• **TASK REQUIREMENTS**
Give back all of the data verbatim.

Items from a dataset
---
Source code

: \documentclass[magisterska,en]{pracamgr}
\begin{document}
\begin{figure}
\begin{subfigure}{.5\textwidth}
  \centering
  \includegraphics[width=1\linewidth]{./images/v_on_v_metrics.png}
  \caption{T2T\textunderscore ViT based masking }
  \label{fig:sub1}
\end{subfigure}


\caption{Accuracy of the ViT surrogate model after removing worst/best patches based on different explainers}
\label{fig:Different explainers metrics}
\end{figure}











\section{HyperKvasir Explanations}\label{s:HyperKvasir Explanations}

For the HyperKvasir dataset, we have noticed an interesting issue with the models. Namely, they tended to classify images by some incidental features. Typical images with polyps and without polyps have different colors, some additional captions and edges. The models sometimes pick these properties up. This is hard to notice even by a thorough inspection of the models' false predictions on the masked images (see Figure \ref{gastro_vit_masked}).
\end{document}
---
• **RESULT OF THIS EXERCISE**
Source code

: \documentclass[magisterska,en]{pracamgr}
\begin{document}
\begin{figure}
\begin{subfigure}{.5\textwidth}
  \centering
  \includegraphics[width=1\linewidth]{./images/v_on_v_metrics.png}
  \caption{T2T\textunderscore ViT based masking }
  \label{fig:sub1}
\end{subfigure}


\caption{Accuracy of the ViT surrogate model after removing worst/best patches based on different explainers}
\label{fig:Different explainers metrics}
\end{figure}











\section{HyperKvasir Explanations}\label{s:HyperKvasir Explanations}

For the HyperKvasir dataset, we have noticed an interesting issue with the models. Namely, they tended to classify images by some incidental features. Typical images with polyps and without polyps have different colors, some additional captions and edges. The models sometimes pick these properties up. This is hard to notice even by a thorough inspection of the models' false predictions on the masked images (see Figure \ref{gastro_vit_masked}).
\end{document}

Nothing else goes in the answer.